Problem to work on: Print, exactly as they appear in the listing below, the lines from the line with "421 : KY 25.3" to the line with "429 : KY 25.4", with both end lines kept.

******

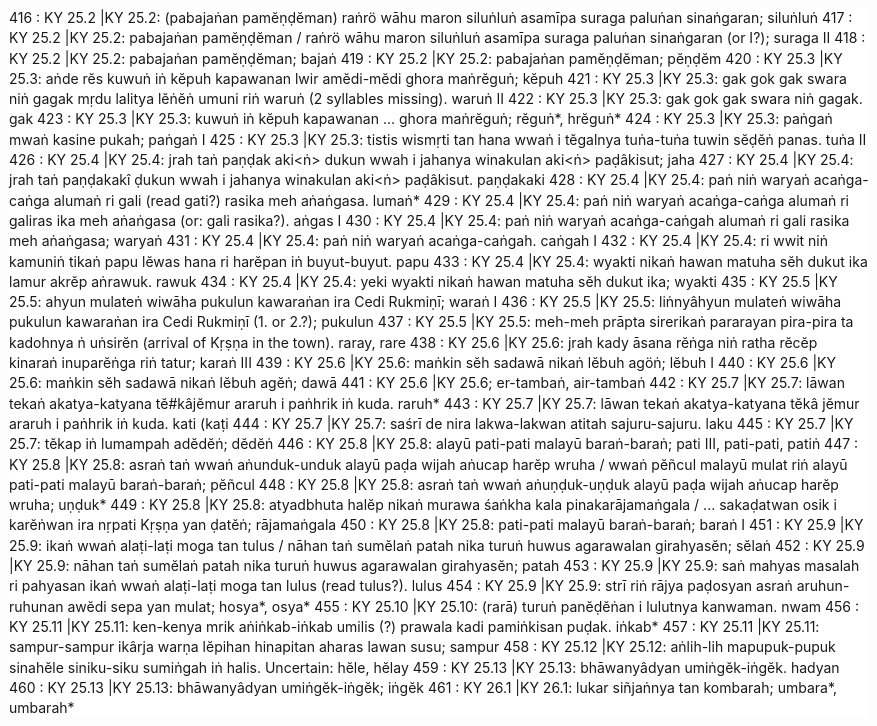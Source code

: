416 : KY 25.2 |KY 25.2: (pabajaṅan pamĕṇḍĕman) raṅrö wāhu maron siluṅluṅ asamīpa suraga paluṅan sinaṅgaran;  siluṅluṅ
417 : KY 25.2 |KY 25.2: pabajaṅan pamĕṇḍĕman / raṅrö wāhu maron siluṅluṅ asamīpa suraga paluṅan sinaṅgaran (or I?);  suraga II
418 : KY 25.2 |KY 25.2: pabajaṅan pamĕṇḍĕman;  bajaṅ
419 : KY 25.2 |KY 25.2: pabajaṅan pamĕṇḍĕman;  pĕṇḍĕm
420 : KY 25.3 |KY 25.3: aṅde rĕs kuwuṅ iṅ kĕpuh kapawanan lwir amĕdi-mĕdi ghora maṅrĕguṅ;  kĕpuh
421 : KY 25.3 |KY 25.3: gak gok gak swara niṅ gagak mṛdu lalitya lĕṅĕṅ umuni riṅ waruṅ (2 syllables missing).  waruṅ II
422 : KY 25.3 |KY 25.3: gak gok gak swara niṅ gagak.  gak
423 : KY 25.3 |KY 25.3: kuwuṅ iṅ kĕpuh kapawanan ... ghora maṅrĕguṅ;  rĕguṅ*, hrĕguṅ*
424 : KY 25.3 |KY 25.3: paṅgaṅ mwaṅ kasine pukah;  paṅgaṅ I
425 : KY 25.3 |KY 25.3: tistis wismṛti tan hana wwaṅ i tĕgalnya tuṅa-tuṅa tuwin sĕḍĕṅ panas.  tuṅa II
426 : KY 25.4 |KY 25.4: jrah taṅ paṇḍak aki<ṅ> dukun wwah i jahanya winakulan aki<ṅ> paḍâkisut;  jaha
427 : KY 25.4 |KY 25.4: jrah taṅ paṇḍakakî ḍukun wwah i jahanya winakulan aki<ṅ> paḍâkisut.  paṇḍakaki
428 : KY 25.4 |KY 25.4: paṅ niṅ waryaṅ acaṅga-caṅga alumaṅ ri gali (read gati?) rasika meh aṅaṅgasa.  lumaṅ*
429 : KY 25.4 |KY 25.4: paṅ niṅ waryaṅ acaṅga-caṅga alumaṅ ri galiras ika meh aṅaṅgasa (or: gali rasika?).  aṅgas I
430 : KY 25.4 |KY 25.4: paṅ niṅ waryaṅ acaṅga-caṅgah alumaṅ ri gali rasika meh aṅaṅgasa;  waryaṅ
431 : KY 25.4 |KY 25.4: paṅ niṅ waryaṅ acaṅga-caṅgah.  caṅgah I
432 : KY 25.4 |KY 25.4: ri wwit niṅ kamuniṅ tikaṅ papu lĕwas hana ri harĕpan iṅ buyut-buyut.  papu
433 : KY 25.4 |KY 25.4: wyakti nikaṅ hawan matuha sĕh dukut ika lamur akrĕp aṅrawuk.  rawuk
434 : KY 25.4 |KY 25.4: yeki wyakti nikaṅ hawan matuha sĕh dukut ika;  wyakti
435 : KY 25.5 |KY 25.5: ahyun mulateṅ wiwāha pukulun kawaraṅan ira Cedi Rukmiṇī;  waraṅ I
436 : KY 25.5 |KY 25.5: liṅnyâhyun mulateṅ wiwāha pukulun kawaraṅan ira Cedi Rukmiṇī (1. or 2.?);  pukulun
437 : KY 25.5 |KY 25.5: meh-meh prāpta sirerikaṅ pararayan pira-pira ta kadohnya ṅ uṅsirĕn (arrival of Kṛṣṇa in the town).  raray, rare
438 : KY 25.6 |KY 25.6: jrah kady āsana rĕṅga niṅ ratha rĕcĕp kinaraṅ inuparĕṅga riṅ tatur;  karaṅ III
439 : KY 25.6 |KY 25.6: maṅkin sĕh sadawā nikaṅ lĕbuh agöṅ;  lĕbuh I
440 : KY 25.6 |KY 25.6: maṅkin sĕh sadawā nikaṅ lĕbuh agĕṅ;  dawā
441 : KY 25.6 |KY 25.6;  er-tambaṅ, air-tambaṅ
442 : KY 25.7 |KY 25.7: lāwan tekaṅ akatya-katyana tĕ#kâjĕmur araruh i paṅhrik iṅ kuda.  raruh*
443 : KY 25.7 |KY 25.7: lāwan tekaṅ akatya-katyana tĕkâ jĕmur araruh i paṅhrik iṅ kuda.  kati (kaṭi
444 : KY 25.7 |KY 25.7: saśrī de nira lakwa-lakwan atitah sajuru-sajuru.  laku
445 : KY 25.7 |KY 25.7: tĕkap iṅ lumampah adĕdĕṅ;  dĕdĕṅ
446 : KY 25.8 |KY 25.8: alayū pati-pati malayū baraṅ-baraṅ;  pati III, pati-pati, patiṅ
447 : KY 25.8 |KY 25.8: asraṅ taṅ wwaṅ aṅunduk-unduk alayū paḍa wijah aṅucap harĕp wruha / wwaṅ pĕñcul malayū mulat riṅ alayū pati-pati malayū baraṅ-baraṅ;  pĕñcul
448 : KY 25.8 |KY 25.8: asraṅ taṅ wwaṅ aṅuṇḍuk-uṇḍuk alayū paḍa wijah aṅucap harĕp wruha;  uṇḍuk*
449 : KY 25.8 |KY 25.8: atyadbhuta halĕp nikaṅ murawa śaṅkha kala pinakarājamaṅgala / ... sakaḍatwan osik i karĕṅwan ira nṛpati Kṛṣṇa yan ḍatĕṅ;  rājamaṅgala
450 : KY 25.8 |KY 25.8: pati-pati malayū baraṅ-baraṅ;  baraṅ I
451 : KY 25.9 |KY 25.9: ikaṅ wwaṅ alaṭi-laṭi moga tan tulus / nāhan taṅ sumĕlaṅ patah nika turuṅ huwus agarawalan girahyasĕn;  sĕlaṅ
452 : KY 25.9 |KY 25.9: nāhan taṅ sumĕlaṅ patah nika turuṅ huwus agarawalan girahyasĕn;  patah
453 : KY 25.9 |KY 25.9: saṅ mahyas masalah ri pahyasan ikaṅ wwaṅ alaṭi-laṭi moga tan lulus (read tulus?).  lulus
454 : KY 25.9 |KY 25.9: strī riṅ rājya paḍosyan asraṅ aruhun-ruhunan awĕdi sepa yan mulat;  hosya*, osya*
455 : KY 25.10 |KY 25.10: (rarā) turuṅ panĕḍĕṅan i lulutnya kanwaman.  nwam
456 : KY 25.11 |KY 25.11: ken-kenya mrik aṅiṅkab-iṅkab umilis (?) prawala kadi pamiṅkisan puḍak.  iṅkab*
457 : KY 25.11 |KY 25.11: sampur-sampur ikârja warṇa lĕpihan hinapitan aharas lawan susu;  sampur
458 : KY 25.12 |KY 25.12: aṅlih-lih mapupuk-pupuk sinahĕle siniku-siku sumiṅgah iṅ halis. Uncertain:  hĕle, hĕlay
459 : KY 25.13 |KY 25.13: bhāwanyâdyan umiṅgĕk-iṅgĕk.  hadyan
460 : KY 25.13 |KY 25.13: bhāwanyâdyan umiṅgĕk-iṅgĕk;  iṅgĕk
461 : KY 26.1 |KY 26.1: lukar siñjaṅnya tan kombarah;  umbara*, umbarah*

******

Answer space:
421 : KY 25.3 |KY 25.3: gak gok gak swara niṅ gagak mṛdu lalitya lĕṅĕṅ umuni riṅ waruṅ (2 syllables missing).  waruṅ II
422 : KY 25.3 |KY 25.3: gak gok gak swara niṅ gagak.  gak
423 : KY 25.3 |KY 25.3: kuwuṅ iṅ kĕpuh kapawanan ... ghora maṅrĕguṅ;  rĕguṅ*, hrĕguṅ*
424 : KY 25.3 |KY 25.3: paṅgaṅ mwaṅ kasine pukah;  paṅgaṅ I
425 : KY 25.3 |KY 25.3: tistis wismṛti tan hana wwaṅ i tĕgalnya tuṅa-tuṅa tuwin sĕḍĕṅ panas.  tuṅa II
426 : KY 25.4 |KY 25.4: jrah taṅ paṇḍak aki<ṅ> dukun wwah i jahanya winakulan aki<ṅ> paḍâkisut;  jaha
427 : KY 25.4 |KY 25.4: jrah taṅ paṇḍakakî ḍukun wwah i jahanya winakulan aki<ṅ> paḍâkisut.  paṇḍakaki
428 : KY 25.4 |KY 25.4: paṅ niṅ waryaṅ acaṅga-caṅga alumaṅ ri gali (read gati?) rasika meh aṅaṅgasa.  lumaṅ*
429 : KY 25.4 |KY 25.4: paṅ niṅ waryaṅ acaṅga-caṅga alumaṅ ri galiras ika meh aṅaṅgasa (or: gali rasika?).  aṅgas I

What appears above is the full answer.